As noted in the first quarter 2014 PricewaterhouseCoopers Real Estate Survey, investors in the commercial real estate (CRE) industry are optimistic, eager and well- capitalized, but the missing piece of most acquisition strategies is quality offerings. Exacerbating this situation is that access to both debt and equity capital continues to improve with very attractive interest rates and loan terms for top-notch deals.
The report indicated that in the office sector, top-performing office markets continue to be where many investors prefer to invest, which is resulting in too much capital chasing ad too few deals. This has created situations where the desire to maintain underwriting discipline and the need to address investor demands to deploy or return capital may be in conflict. The search for “value-added” opportunities that provide greater returns is challenging in an environment where buyers are using aggressive lease-up and rent growth assumptions to support pricing.
For the apartment sector, there appears to be more of a focus on development opportunities and watching this sector’s expanding supply pipeline. Avoiding oversupply in the long- term is a challenge. There are many new apartment developments underway or in the planning stages and combining this with an expected slowdown in rental demand could signal a surge in offerings, as the number of apartment markets in the contraction phase of the real estate cycle grows.
In particular, as investors look to capitalize on the ongoing recovery in the U.S. warehouse sector, an imbalance is developing as the number of eager buyers, which now includes family offices, sovereign wealth funds and other international investors, are competing for a limited amount of quality offerings.
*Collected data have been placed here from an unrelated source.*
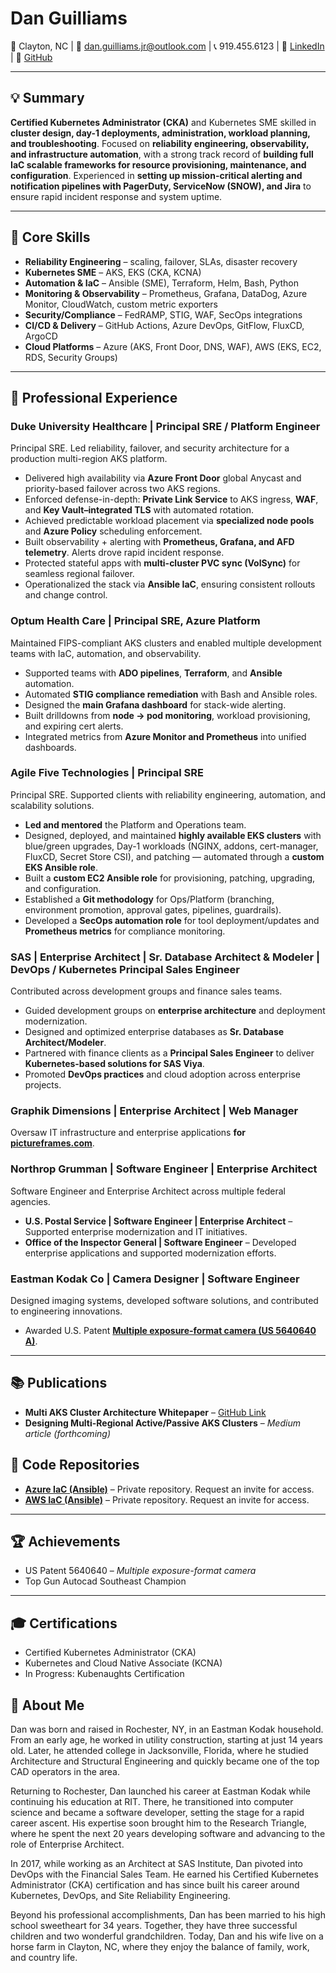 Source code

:# Dan Guilliams  
📍 Clayton, NC | 📧 [dan.guilliams.jr@outlook.com](mailto:dan.guilliams.jr@outlook.com) | 📞 919.455.6123 | 🔗 [LinkedIn](https://linkedin.com/in/yourprofile) | 🔗 [GitHub](https://github.com/yourusername)


---

## 💡 Summary
**Certified Kubernetes Administrator (CKA)** and Kubernetes SME skilled in **cluster design, day-1 deployments, administration, workload planning, and troubleshooting**. Focused on **reliability engineering, observability, and infrastructure automation**, with a strong track record of **building full IaC scalable frameworks for resource provisioning, maintenance, and configuration**. Experienced in **setting up mission-critical alerting and notification pipelines with PagerDuty, ServiceNow (SNOW), and Jira** to ensure rapid incident response and system uptime.

---

## 🔧 Core Skills
- **Reliability Engineering** – scaling, failover, SLAs, disaster recovery  
- **Kubernetes SME** – AKS, EKS (CKA, KCNA)  
- **Automation & IaC** – Ansible (SME), Terraform, Helm, Bash, Python  
- **Monitoring & Observability** – Prometheus, Grafana, DataDog, Azure Monitor, CloudWatch, custom metric exporters  
- **Security/Compliance** – FedRAMP, STIG, WAF, SecOps integrations  
- **CI/CD & Delivery** – GitHub Actions, Azure DevOps, GitFlow, FluxCD, ArgoCD  
- **Cloud Platforms** – Azure (AKS, Front Door, DNS, WAF), AWS (EKS, EC2, RDS, Security Groups)  

---

## 🏢 Professional Experience

### **Duke University Healthcare | Principal SRE / Platform Engineer**  
Principal SRE. Led reliability, failover, and security architecture for a production multi-region AKS platform.  
- Delivered high availability via **Azure Front Door** global Anycast and priority-based failover across two AKS regions.  
- Enforced defense-in-depth: **Private Link Service** to AKS ingress, **WAF**, and **Key Vault–integrated TLS** with automated rotation.  
- Achieved predictable workload placement via **specialized node pools** and **Azure Policy** scheduling enforcement.  
- Built observability + alerting with **Prometheus, Grafana, and AFD telemetry**. Alerts drove rapid incident response.  
- Protected stateful apps with **multi-cluster PVC sync (VolSync)** for seamless regional failover.  
- Operationalized the stack via **Ansible IaC**, ensuring consistent rollouts and change control.  

### **Optum Health Care | Principal SRE, Azure Platform**  
Maintained FIPS-compliant AKS clusters and enabled multiple development teams with IaC, automation, and observability.  
- Supported teams with **ADO pipelines**, **Terraform**, and **Ansible** automation.  
- Automated **STIG compliance remediation** with Bash and Ansible roles.  
- Designed the **main Grafana dashboard** for stack-wide alerting.  
- Built drilldowns from **node → pod monitoring**, workload provisioning, and expiring cert alerts.  
- Integrated metrics from **Azure Monitor and Prometheus** into unified dashboards.  

### **Agile Five Technologies | Principal SRE**  
Principal SRE. Supported clients with reliability engineering, automation, and scalability solutions.  
- **Led and mentored** the Platform and Operations team.  
- Designed, deployed, and maintained **highly available EKS clusters** with blue/green upgrades, Day-1 workloads (NGINX, addons, cert-manager, FluxCD, Secret Store CSI), and patching — automated through a **custom EKS Ansible role**.  
- Built a **custom EC2 Ansible role** for provisioning, patching, upgrading, and configuration.  
- Established a **Git methodology** for Ops/Platform (branching, environment promotion, approval gates, pipelines, guardrails).  
- Developed a **SecOps automation role** for tool deployment/updates and **Prometheus metrics** for compliance monitoring.  

### **SAS | Enterprise Architect | Sr. Database Architect & Modeler | DevOps / Kubernetes Principal Sales Engineer**  
Contributed across development groups and finance sales teams.  
- Guided development groups on **enterprise architecture** and deployment modernization.  
- Designed and optimized enterprise databases as **Sr. Database Architect/Modeler**.  
- Partnered with finance clients as a **Principal Sales Engineer** to deliver **Kubernetes-based solutions for SAS Viya**.  
- Promoted **DevOps practices** and cloud adoption across enterprise projects.  

### **Graphik Dimensions | Enterprise Architect | Web Manager**  
Oversaw IT infrastructure and enterprise applications **for [pictureframes.com](https://www.pictureframes.com)**.  

### **Northrop Grumman | Software Engineer | Enterprise Architect**  
Software Engineer and Enterprise Architect across multiple federal agencies.  
- **U.S. Postal Service | Software Engineer | Enterprise Architect** – Supported enterprise modernization and IT initiatives.  
- **Office of the Inspector General | Software Engineer** – Developed enterprise applications and supported modernization efforts.  

### **Eastman Kodak Co | Camera Designer | Software Engineer**  
Designed imaging systems, developed software solutions, and contributed to engineering innovations.  
- Awarded U.S. Patent **[Multiple exposure-format camera (US 5640640 A)](https://patents.google.com/patent/US5640640A/en)**.  

---

## 📚 Publications
- **Multi AKS Cluster Architecture Whitepaper** – [GitHub Link](https://github.com/yourusername/yourrepo/whitepaper.pdf)  
- **Designing Multi-Regional Active/Passive AKS Clusters** – *Medium article (forthcoming)*  

## 📂 Code Repositories
- **[Azure IaC (Ansible)](https://github.com/yourusername/azure-ansible-iac)** – Private repository. Request an invite for access.  
- **[AWS IaC (Ansible)](https://github.com/yourusername/aws-ansible-iac)** – Private repository. Request an invite for access.  

---

## 🏆 Achievements
- US Patent 5640640 – *Multiple exposure-format camera*  
- Top Gun Autocad Southeast Champion  

---

## 🎓 Certifications
- Certified Kubernetes Administrator (CKA)  
- Kubernetes and Cloud Native Associate (KCNA)  
- In Progress: Kubenaughts Certification  


## 👤 About Me
Dan was born and raised in Rochester, NY, in an Eastman Kodak household. From an early age, he worked in utility construction, starting at just 14 years old. Later, he attended college in Jacksonville, Florida, where he studied Architecture and Structural Engineering and quickly became one of the top CAD operators in the area.  

Returning to Rochester, Dan launched his career at Eastman Kodak while continuing his education at RIT. There, he transitioned into computer science and became a software developer, setting the stage for a rapid career ascent. His expertise soon brought him to the Research Triangle, where he spent the next 20 years developing software and advancing to the role of Enterprise Architect.  

In 2017, while working as an Architect at SAS Institute, Dan pivoted into DevOps with the Financial Sales Team. He earned his Certified Kubernetes Administrator (CKA) certification and has since built his career around Kubernetes, DevOps, and Site Reliability Engineering.  

Beyond his professional accomplishments, Dan has been married to his high school sweetheart for 34 years. Together, they have three successful children and two wonderful grandchildren. Today, Dan and his wife live on a horse farm in Clayton, NC, where they enjoy the balance of family, work, and country life.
Still sales of significant industrial properties totaled $4.2 billion in January 2014, up 47.0 percent on a year-over-year basis, but down from the prior month, according to Real Capital Analytics (RCA).
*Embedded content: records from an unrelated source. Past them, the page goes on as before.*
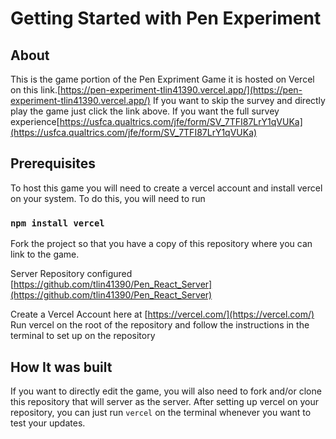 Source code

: # Getting Started with Pen Experiment

## About
This is the game portion of the Pen Expriment Game it is hosted on Vercel on this link.[https://pen-experiment-tlin41390.vercel.app/](https://pen-experiment-tlin41390.vercel.app/)
If you want to skip the survey and directly play the game just click the link above. If you want the full survey experience[https://usfca.qualtrics.com/jfe/form/SV_7TFI87LrY1qVUKa](https://usfca.qualtrics.com/jfe/form/SV_7TFI87LrY1qVUKa)

## Prerequisites
To host this game you will need to create a vercel account and install vercel on your system. To do this, you will need to run
### `npm install vercel`

Fork the project so that you have a copy of this repository where you can link to the game.

Server Repository configured [https://github.com/tlin41390/Pen_React_Server](https://github.com/tlin41390/Pen_React_Server)


Create a Vercel Account here at [https://vercel.com/](https://vercel.com/)
Run vercel on the root of the repository and follow the instructions in the terminal to set up on the repository


## How It was built

If you want to directly edit the game, you will also need to fork and/or clone this repository that will server as the server.
After setting up vercel on your repository, you can just run `vercel` on the terminal whenever you want to test your updates.
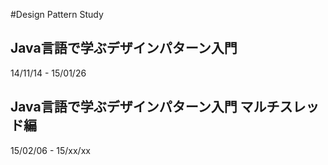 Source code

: #Design Pattern Study

## Java言語で学ぶデザインパターン入門
14/11/14 - 15/01/26

## Java言語で学ぶデザインパターン入門 マルチスレッド編
15/02/06 - 15/xx/xx
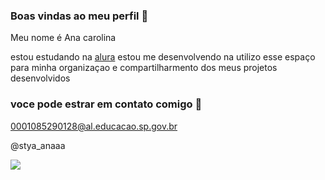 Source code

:### Boas vindas ao meu perfil 👋

Meu nome é Ana carolina

estou estudando na [alura](https://www.alura.com.br)
estou me desenvolvendo na 
utilizo esse espaço para minha organizaçao e compartilharmento dos meus projetos desenvolvidos

### voce pode estrar em contato comigo 📧

0001085290128@al.educacao.sp.gov.br

@stya_anaaa

![](https://media.tenor.com/vuRzrrA8MBIAAAAi/love-doggo.gif )
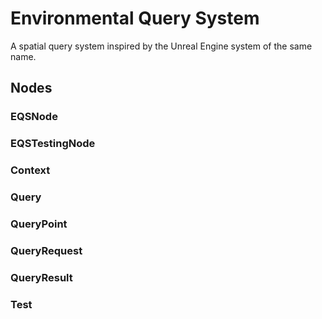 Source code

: # Environmental Query System

A spatial query system inspired by the Unreal Engine system of the same name.

## Nodes

### EQSNode

### EQSTestingNode

### Context

### Query

### QueryPoint

### QueryRequest

### QueryResult

### Test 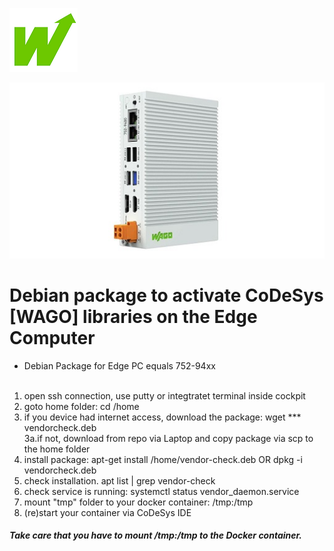 <p align="left">
<img src="images/wago.png"
     alt="wago logo"
     title="wago logo"/>
</p>
<p align="right">
<img src="images/Edge-PC.jpg"
     alt="Edge-PC"
     title="Edge-PC"/>
</p>

# Debian package to activate CoDeSys [WAGO] libraries on the Edge Computer
- Debian Package for Edge PC equals 752-94xx<br><br>

1. open ssh connection, use putty or integtratet terminal inside cockpit<br>
2. goto home folder: cd /home<br>
3. if you device had internet access, download the package: wget *** vendorcheck.deb<br>
3a.if not, download from repo via Laptop and copy package via scp to the home folder<br>
4. install package: apt-get install /home/vendor-check.deb  OR  dpkg -i vendorcheck.deb<br>
5. check installation. apt list | grep vendor-check<br>
6. check service is running: systemctl status vendor_daemon.service<br>
7. mount "tmp" folder to your docker container: /tmp:/tmp<br>
8. (re)start your container via CoDeSys IDE<br> 

<H5>Take care that you have to mount /tmp:/tmp to the Docker container.</H5>
<br>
The conundrum for buyers is that although some investors expect the number of quality assets to grow throughout 2014, due to upcoming debt maturities and stronger CRE fundamentals that prompt owners to sell, there is speculation in the market that owners will opt to hold stabilized assets, especially in the office sector, in order to capitalize on the expectation of growing rents and to avoid the task of determining where to redeploy capital.